Aug. 1, 2018 – The U.S. Supreme Court’s term ended in dramatic fashion in June, capped by Justice Anthony Kennedy’s retirement announcement and the recent nomination of Brett Kavanugh by President Donald Trump to take Kennedy’s place.
Commentators speculate that a Judge Kavanaugh confirmation would move the court decidedly “right” on hot button issues, based on his prior rulings for the U.S. Court of Appeals for the District of Columbia as well as work for Republican causes.
“Judge Kavanaugh’s long history of legal opinions, as well as his role in some of the fiercest partisan battles of the last two decades, will give Democrats plenty of ammunition for tough questions,” political writers for The New York Times noted.
As the confirmation battle mounts, other commentators – including the lawyers and law professors who provide comprehensive insights for SCOTUSblog – have thoroughly dissected the major decisions of the 2017-18 term, including two Wisconsin cases.
The nation’s High Court heard 63 cases, and decided 59 with signed opinions. Two cases were dismissed, one was affirmed by 4-4 vote, and one was decided with a per curiam opinion. SCOTUSblog noted that this term saw an “uncommonly low level of unanimity,” with only 39 percent of cases (20 cases) decided by a 9-0 decision.
Nineteen cases were 5-4 decisions. Although Justice Kennedy was known as a swing justice – a crucial vote in split decisions – that was not the case this term.
Kennedy, appointed by Ronald Reagan in 1988, sided with the so-called “conservative” justices – Chief Justice John Roberts, Justice Clarence Thomas, Justice Samuel Alito, and Justice Neil Gorsuch, all appointed by a Republican President – in 14 cases.
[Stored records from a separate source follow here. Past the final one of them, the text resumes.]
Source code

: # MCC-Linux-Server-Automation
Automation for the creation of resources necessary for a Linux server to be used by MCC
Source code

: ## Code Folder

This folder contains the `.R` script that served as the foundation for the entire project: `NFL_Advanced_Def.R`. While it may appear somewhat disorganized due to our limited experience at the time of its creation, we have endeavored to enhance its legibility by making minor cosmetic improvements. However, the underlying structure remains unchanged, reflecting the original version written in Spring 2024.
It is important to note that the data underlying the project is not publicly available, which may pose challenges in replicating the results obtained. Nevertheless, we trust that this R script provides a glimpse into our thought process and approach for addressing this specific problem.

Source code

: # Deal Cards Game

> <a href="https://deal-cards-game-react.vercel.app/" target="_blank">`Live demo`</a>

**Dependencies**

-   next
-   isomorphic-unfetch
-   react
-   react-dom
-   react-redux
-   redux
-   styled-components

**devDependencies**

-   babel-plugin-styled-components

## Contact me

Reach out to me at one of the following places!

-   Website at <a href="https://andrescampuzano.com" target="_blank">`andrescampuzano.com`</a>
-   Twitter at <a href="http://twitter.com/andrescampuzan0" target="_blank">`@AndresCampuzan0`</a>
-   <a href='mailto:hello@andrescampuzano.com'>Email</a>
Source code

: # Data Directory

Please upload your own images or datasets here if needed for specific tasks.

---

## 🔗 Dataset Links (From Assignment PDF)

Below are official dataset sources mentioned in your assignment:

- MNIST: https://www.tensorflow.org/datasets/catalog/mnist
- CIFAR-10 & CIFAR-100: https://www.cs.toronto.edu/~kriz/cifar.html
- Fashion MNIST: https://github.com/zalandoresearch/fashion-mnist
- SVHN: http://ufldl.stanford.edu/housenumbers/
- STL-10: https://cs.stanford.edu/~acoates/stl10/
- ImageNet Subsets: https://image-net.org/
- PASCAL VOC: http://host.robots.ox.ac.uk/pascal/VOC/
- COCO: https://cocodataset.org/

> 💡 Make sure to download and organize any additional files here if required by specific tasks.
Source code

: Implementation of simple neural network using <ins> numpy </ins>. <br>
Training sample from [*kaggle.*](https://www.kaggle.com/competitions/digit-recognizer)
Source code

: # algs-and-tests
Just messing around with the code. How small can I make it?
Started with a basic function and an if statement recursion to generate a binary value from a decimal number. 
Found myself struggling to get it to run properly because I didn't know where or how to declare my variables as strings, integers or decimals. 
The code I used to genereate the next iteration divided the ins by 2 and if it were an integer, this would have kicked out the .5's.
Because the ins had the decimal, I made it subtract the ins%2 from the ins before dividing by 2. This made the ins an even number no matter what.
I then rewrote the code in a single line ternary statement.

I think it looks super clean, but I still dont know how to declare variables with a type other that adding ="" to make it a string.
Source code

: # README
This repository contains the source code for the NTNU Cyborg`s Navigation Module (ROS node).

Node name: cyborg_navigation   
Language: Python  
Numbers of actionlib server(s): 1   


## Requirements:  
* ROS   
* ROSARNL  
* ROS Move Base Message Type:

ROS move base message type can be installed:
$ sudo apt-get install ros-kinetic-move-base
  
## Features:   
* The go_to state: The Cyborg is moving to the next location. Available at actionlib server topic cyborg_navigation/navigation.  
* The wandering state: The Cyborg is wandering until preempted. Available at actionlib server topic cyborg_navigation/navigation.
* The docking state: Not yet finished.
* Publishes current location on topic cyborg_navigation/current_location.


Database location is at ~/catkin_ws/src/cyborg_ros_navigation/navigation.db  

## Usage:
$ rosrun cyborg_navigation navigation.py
In fact, Chief Justice Roberts was more of a swing voter than Kennedy this term, siding with so-called “liberal” justices – those appointed by Democratic Presidents – in three cases, including a Fourth Amendment search and seizure case in which the 5-4 majority concluded that police needed a warrant to access cell phone location data.
“[U]ntil now, the prevailing legal theory was that if an individual voluntarily shares his information with a third party – for instance, by signing up for cellphone service – police can get that information without a search warrant,” wrote Nina Totenberg for NPR.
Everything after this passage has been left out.